Results, Discussion and Conclusions

Derived untransformed means (± s.d.) for FEC indicated extreme variation; being 1030 ± 1705 epg faeces for Trial 1, 3284 ± 3713 epg faeces for Trial 2 and 853 ± 477 epg faeces for Trial 3. The cube root transformation was effective in improving the distribution and respective means of 7.88 ± 4.65, 13.2 ± 4.97 and 8.59 ± 3.12 epg faeces were computed for the respective experiments. Derived repeatability coefficients (± s.e.) were low, namely 0.040 ± 0.030 in Trial 1, 0.123 ± 0.056 in Trial 2 and 0.054 ± 0.121 in Trial 3.

The administration of aloe did not affect the overall cube root transformed FEC in any of the Trials (Table 1). When monthly FEC in the long term studies (Trial 1 and 2) were considered, there was also no evidence of a reduced parasite burden in the treated group (Figure 2a and 2b). No change was accordingly found in Trial 3, where the possible shorter term effects of treatment were considered (Figure 2c). The mean dag scores of individuals in Trial 1 and Trial 2 were not affected by treatment with aloe (Table 1).

Results from this study showed no reduction in the parasite burden when treated with Aloe, as was propagated by the farmer. FEC was not accordingly independent of selection line (details not provided). The lack of effect of the Aloe treatment could be due to an inadequate way of administration or an ineffective dosage for the gastrointestinal challenge faced by the animals tested or a change in properties caused by the heat treatment during the initial preparation process of the Aloe crystals.
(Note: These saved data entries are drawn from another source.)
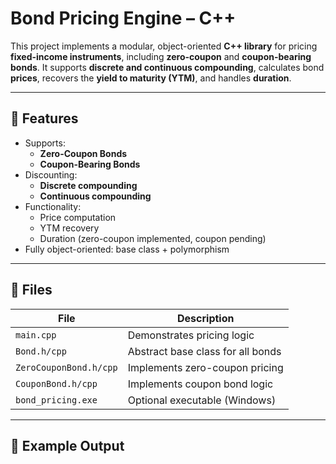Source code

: # Bond Pricing Engine – C++

This project implements a modular, object-oriented **C++ library** for pricing **fixed-income instruments**, including **zero-coupon** and **coupon-bearing bonds**. It supports **discrete and continuous compounding**, calculates bond **prices**, recovers the **yield to maturity (YTM)**, and handles **duration**.

---

## 📌 Features

- Supports:
  - **Zero-Coupon Bonds**
  - **Coupon-Bearing Bonds**
- Discounting:
  - **Discrete compounding**
  - **Continuous compounding**
- Functionality:
  - Price computation
  - YTM recovery
  - Duration (zero-coupon implemented, coupon pending)
- Fully object-oriented: base class + polymorphism

---

## 📁 Files

| File              | Description                          |
|-------------------|--------------------------------------|
| `main.cpp`        | Demonstrates pricing logic           |
| `Bond.h/cpp`      | Abstract base class for all bonds    |
| `ZeroCouponBond.h/cpp` | Implements zero-coupon pricing |
| `CouponBond.h/cpp`| Implements coupon bond logic         |
| `bond_pricing.exe`| Optional executable (Windows)        |

---

## 🧪 Example Output

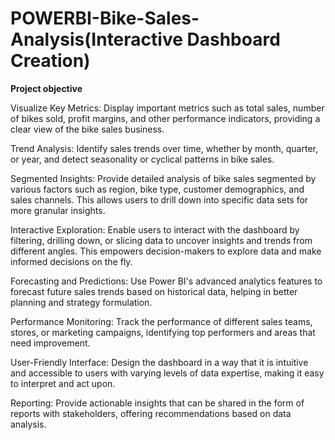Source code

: # POWERBI-Bike-Sales-Analysis(Interactive Dashboard Creation)
**Project objective**

Visualize Key Metrics: Display important metrics such as total sales, number of bikes sold, profit margins, and other performance indicators, providing a clear view of the bike sales business.

Trend Analysis: Identify sales trends over time, whether by month, quarter, or year, and detect seasonality or cyclical patterns in bike sales.

Segmented Insights: Provide detailed analysis of bike sales segmented by various factors such as region, bike type, customer demographics, and sales channels. This allows users to drill down into specific data sets for more granular insights.

Interactive Exploration: Enable users to interact with the dashboard by filtering, drilling down, or slicing data to uncover insights and trends from different angles. This empowers decision-makers to explore data and make informed decisions on the fly.

Forecasting and Predictions: Use Power BI's advanced analytics features to forecast future sales trends based on historical data, helping in better planning and strategy formulation.

Performance Monitoring: Track the performance of different sales teams, stores, or marketing campaigns, identifying top performers and areas that need improvement.

User-Friendly Interface: Design the dashboard in a way that it is intuitive and accessible to users with varying levels of data expertise, making it easy to interpret and act upon.

Reporting: Provide actionable insights that can be shared in the form of reports with stakeholders, offering recommendations based on data analysis.
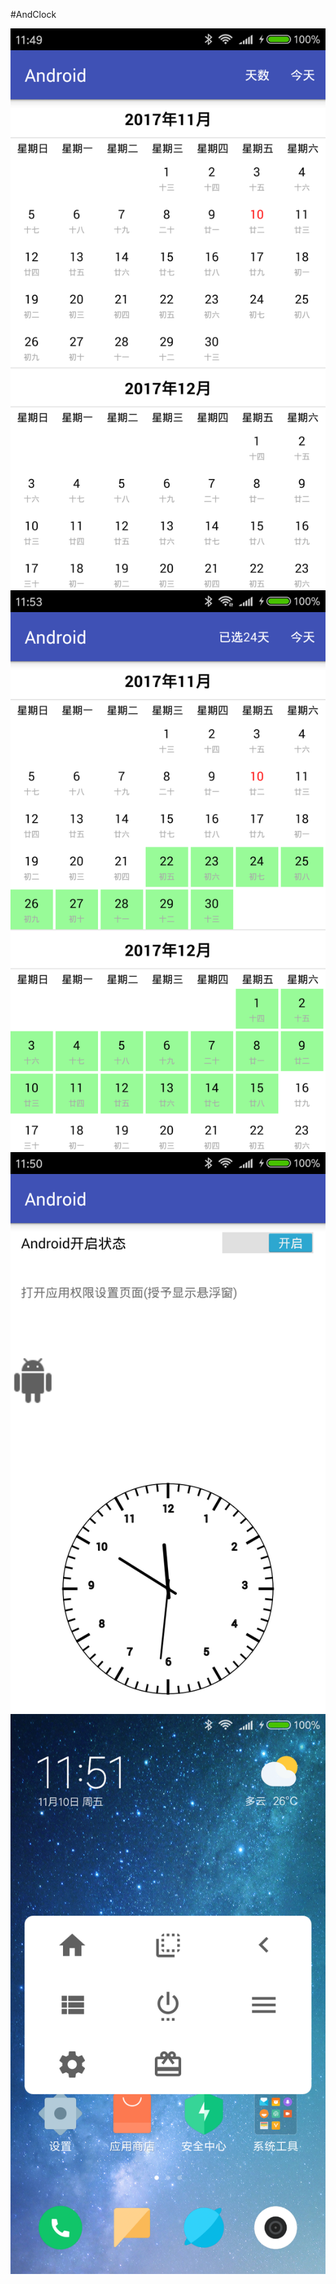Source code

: #AndClock

![Screenshot](device-2017-11-10-114924.png "流式日历")
![Screenshot](device-2017-11-10-115333.png "流式日历")
![Screenshot](device-2017-11-10-115035.png "home白点")
![Screenshot](device-2017-11-10-115108.png "home等系统功能置于桌面之上")
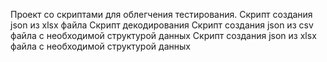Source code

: Проект со скриптами для облегчения тестирования.
Скрипт создания json из xlsx файла
Скрипт декодирования
Скрипт создания json из csv файла с необходимой структурой данных
Скрипт создания json из xlsx файла с необходимой структурой данных
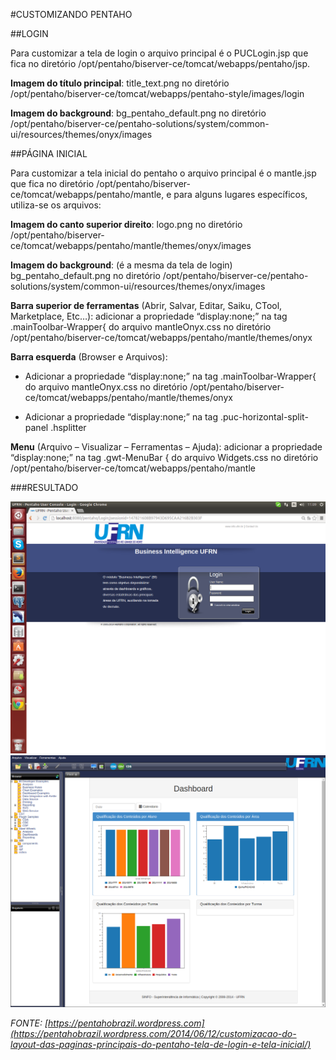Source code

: #CUSTOMIZANDO PENTAHO


##LOGIN

Para customizar a tela de login o arquivo principal é o PUCLogin.jsp que fica no diretório /opt/pentaho/biserver-ce/tomcat/webapps/pentaho/jsp.

**Imagem do título principal**: title_text.png no diretório /opt/pentaho/biserver-ce/tomcat/webapps/pentaho-style/images/login

**Imagem do background**: bg_pentaho_default.png no diretório /opt/pentaho/biserver-ce/pentaho-solutions/system/common-ui/resources/themes/onyx/images

##PÁGINA INICIAL

Para customizar a tela inicial do pentaho o arquivo principal é o mantle.jsp que fica no diretório /opt/pentaho/biserver-ce/tomcat/webapps/pentaho/mantle, e para alguns lugares específicos, utiliza-se os arquivos:

**Imagem do canto superior direito**: logo.png no diretório /opt/pentaho/biserver-ce/tomcat/webapps/pentaho/mantle/themes/onyx/images

**Imagem do background**: (é a mesma da tela de login) bg_pentaho_default.png no diretório /opt/pentaho/biserver-ce/pentaho-solutions/system/common-ui/resources/themes/onyx/images
    
 
**Barra superior de ferramentas** (Abrir, Salvar, Editar, Saiku, CTool, Marketplace, Etc…): adicionar a propriedade “display:none;” na tag .mainToolbar-Wrapper{ do arquivo mantleOnyx.css no diretório /opt/pentaho/biserver-ce/tomcat/webapps/pentaho/mantle/themes/onyx

**Barra esquerda** (Browser e Arquivos): 
  
- Adicionar a propriedade “display:none;” na tag .mainToolbar-Wrapper{ do arquivo mantleOnyx.css no diretório /opt/pentaho/biserver-ce/tomcat/webapps/pentaho/mantle/themes/onyx

- Adicionar a propriedade “display:none;” na tag .puc-horizontal-split-panel .hsplitter

**Menu** (Arquivo – Visualizar – Ferramentas – Ajuda): adicionar a propriedade “display:none;” na tag .gwt-MenuBar { do arquivo Widgets.css no diretório /opt/pentaho/biserver-ce/tomcat/webapps/pentaho/mantle


###RESULTADO

![Login](/img/login.png)
![Inicial](/img/inicial.png)


*FONTE: [https://pentahobrazil.wordpress.com](https://pentahobrazil.wordpress.com/2014/06/12/customizacao-do-layout-das-paginas-principais-do-pentaho-tela-de-login-e-tela-inicial/)*


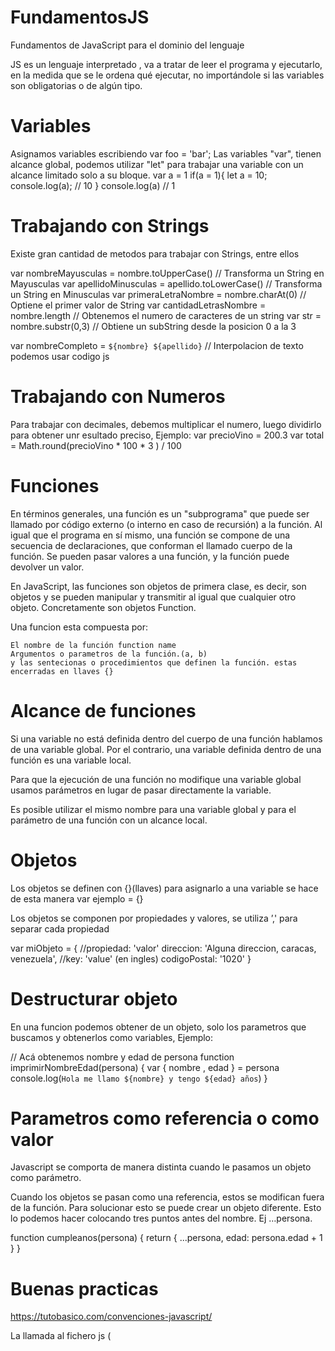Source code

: # FundamentosJS
Fundamentos de JavaScript para el dominio del lenguaje

JS es un lenguaje interpretado , va a tratar de leer el programa y ejecutarlo, en la medida que se le ordena qué ejecutar, no importándole si las variables son obligatorias o de algún tipo.

# Variables
Asignamos variables escribiendo 
var foo = 'bar';
Las variables "var", tienen alcance global, podemos utilizar "let" para trabajar una variable con un alcance limitado solo a su bloque.
var a  = 1
if(a = 1){
    let a = 10;
    console.log(a); // 10
}
console.log(a) // 1

# Trabajando con Strings
Existe gran cantidad de metodos para trabajar con Strings, entre ellos 

var nombreMayusculas = nombre.toUpperCase() // Transforma un String en Mayusculas
var apellidoMinusculas = apellido.toLowerCase() // Transforma un String en Minusculas
var primeraLetraNombre = nombre.charAt(0) // Optiene el primer valor de String
var cantidadLetrasNombre = nombre.length // Obtenemos el numero de caracteres de un string
var str = nombre.substr(0,3) // Obtiene un subString desde la posicion 0 a la 3

var nombreCompleto = `${nombre} ${apellido}` // Interpolacion de texto podemos usar codigo js


# Trabajando con Numeros

Para trabajar con decimales, debemos multiplicar el numero, luego dividirlo para obtener unr esultado preciso, 
Ejemplo:
var precioVino = 200.3
var total = Math.round(precioVino * 100 * 3 ) / 100

# Funciones
En términos generales, una función es un "subprograma" que puede ser llamado por código externo (o interno en caso de recursión) a la función. Al igual que el programa en sí mismo, una función se compone de una secuencia de declaraciones, que conforman el llamado cuerpo de la función. Se pueden pasar valores a una función, y la función puede devolver un valor.

En JavaScript, las funciones son objetos de primera clase, es decir, son objetos y se pueden manipular y transmitir al igual que cualquier otro objeto. Concretamente son objetos Function.

Una funcion esta compuesta por:

    El nombre de la función function name
    Argumentos o parametros de la función.(a, b)
    y las sentecionas o procedimientos que definen la función. estas encerradas en llaves {}

# Alcance de funciones
Si una variable no está definida dentro del cuerpo de una función hablamos de una variable global. Por el contrario, una variable definida dentro de una función es una variable local.

Para que la ejecución de una función no modifique una variable global usamos parámetros en lugar de pasar directamente la variable.

Es posible utilizar el mismo nombre para una variable global y para el parámetro de una función con un alcance local.

# Objetos
Los objetos se definen con {}(llaves) para asignarlo a una variable se hace de esta manera var ejemplo = {}

Los objetos se componen por propiedades y valores, se utiliza ’,' para separar cada propiedad

var miObjeto = {
	//propiedad: 'valor'
	direccion: 'Alguna direccion, caracas, venezuela',
	//key:	     'value' (en ingles)
	codigoPostal: '1020'
}

# Destructurar objeto
En una funcion podemos obtener de un objeto, solo los parametros que buscamos y obtenerlos como variables, Ejemplo:

// Acá obtenemos nombre y edad de persona
function imprimirNombreEdad(persona) {
    var { nombre , edad } = persona
    console.log(`Hola me llamo ${nombre} y tengo ${edad} años`)
}

# Parametros como referencia o como valor
Javascript se comporta de manera distinta cuando le pasamos un objeto como parámetro.

Cuando los objetos se pasan como una referencia, estos se modifican fuera de la función. Para solucionar esto se puede crear un objeto diferente. Esto lo podemos hacer colocando tres puntos antes del nombre. Ej …persona.

function cumpleanos(persona) {
    return {
        ...persona,
        edad: persona.edad + 1
    }
}


# Buenas practicas
https://tutobasico.com/convenciones-javascript/

La llamada al fichero js (<script src=”fichero.js”>, se debe poner lo más abajo posible en el body.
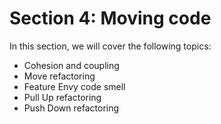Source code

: # Section 4: Moving code

In this section, we will cover the following topics:

- Cohesion and coupling
- Move refactoring
- Feature Envy code smell
- Pull Up refactoring
- Push Down refactoring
However, it is conceded that this suggestion is speculative, and it should be subjected to scientific scrutiny.

An interesting observation of the study was that H line animals had lower dag scores than contemporaries in the L line, both in Trial 1 and in Trial 2 (Trial 1: 1.63 ± 0.09 vs. 2.86 ± 0.33; Trial 2: 1.73 ± 0.10 vs. 3.19 ± 0.25). The crosses were intermediate as would be expected, means ranging from 2.09 ± 0.29 for the H x L line in Trial 2 to 2.43 ± 0.16 in the L x H line in Trial 2. However, too little data was available to make definite conclusions pertaining to selection line effects on dag scores in the present study.

It is evident that treatment with Aloe failed to reduce the either the parasite burden or the mean dag score of sheep in the present study. At this stage it is unknown whether unprocessed aloe sap would also not be effective in the control of pathogens. Alternative administration methods or different dosages could possibly also be evaluated in future. Future research should focus on this aspect, as well as on alternative strategies for the reduction of FEC and a concomitant decline in the incidence of breech strike. The observed line difference in dag scores should also be studied further, using a larger and more informative data set.